Task objective: Search the records for lines with the word "cite" and copy each match.

Records for this exercise:
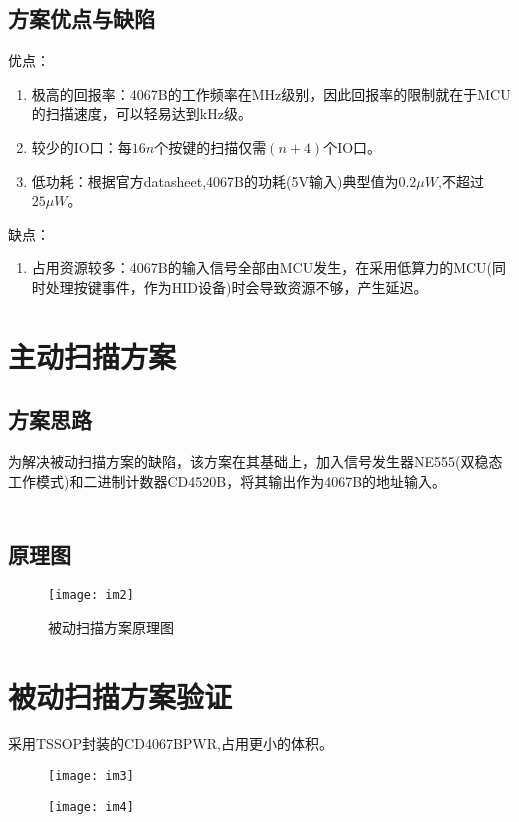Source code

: \documentclass[UTF8]{ctexart}
\begin{document}
	\subsection{方案优点与缺陷}
		优点：
		\begin{enumerate}

			\item 极高的回报率：4067B的工作频率\cite{ref1}在MHz级别\cite{ref1}，因此回报率的限制就在于MCU的扫描速度，可以轻易达到kHz级。

			\item 较少的IO口：每$16n$个按键的扫描仅需$(n+4)$个IO口。

			\item 低功耗：根据官方datasheet,4067B的功耗(5V输入)典型值为$0.2\mu W$,不超过$25\mu W$\cite{ref1}。

		\end{enumerate}
		
		缺点：
		\begin{enumerate}

			\item 占用资源较多：4067B的输入信号全部由MCU发生，在采用低算力的MCU(同时处理按键事件，作为HID设备)时会导致资源不够，产生延迟。

		\end{enumerate}
		
		
	\newpage
	
	\section{主动扫描方案}
	\subsection{方案思路}
		\indent 为解决被动扫描方案的缺陷，该方案在其基础上，加入信号发生器NE555\cite{ref2}(双稳态工作模式)和二进制计数器CD4520B，将其输出作为4067B的地址输入。\\\\
	
	\subsection{原理图}
		\begin{figure}[htbp]
			\centering 
			\texttt{[image: im2]}
			\caption{被动扫描方案原理图}
		\end{figure}
	
	\newpage
	
	\section{被动扫描方案验证}
		\indent 采用TSSOP封装的CD4067BPWR,占用更小的体积。
		\begin{figure}[htbp]
			\centering 
			\texttt{[image: im3]}
		\end{figure}
		\begin{figure}[htbp]
			\centering 
			\texttt{[image: im4]}
		\end{figure}
		
\end{document}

Response area:
			\item 极高的回报率：4067B的工作频率\cite{ref1}在MHz级别\cite{ref1}，因此回报率的限制就在于MCU的扫描速度，可以轻易达到kHz级。
			\item 低功耗：根据官方datasheet,4067B的功耗(5V输入)典型值为$0.2\mu W$,不超过$25\mu W$\cite{ref1}。
		\indent 为解决被动扫描方案的缺陷，该方案在其基础上，加入信号发生器NE555\cite{ref2}(双稳态工作模式)和二进制计数器CD4520B，将其输出作为4067B的地址输入。\\\\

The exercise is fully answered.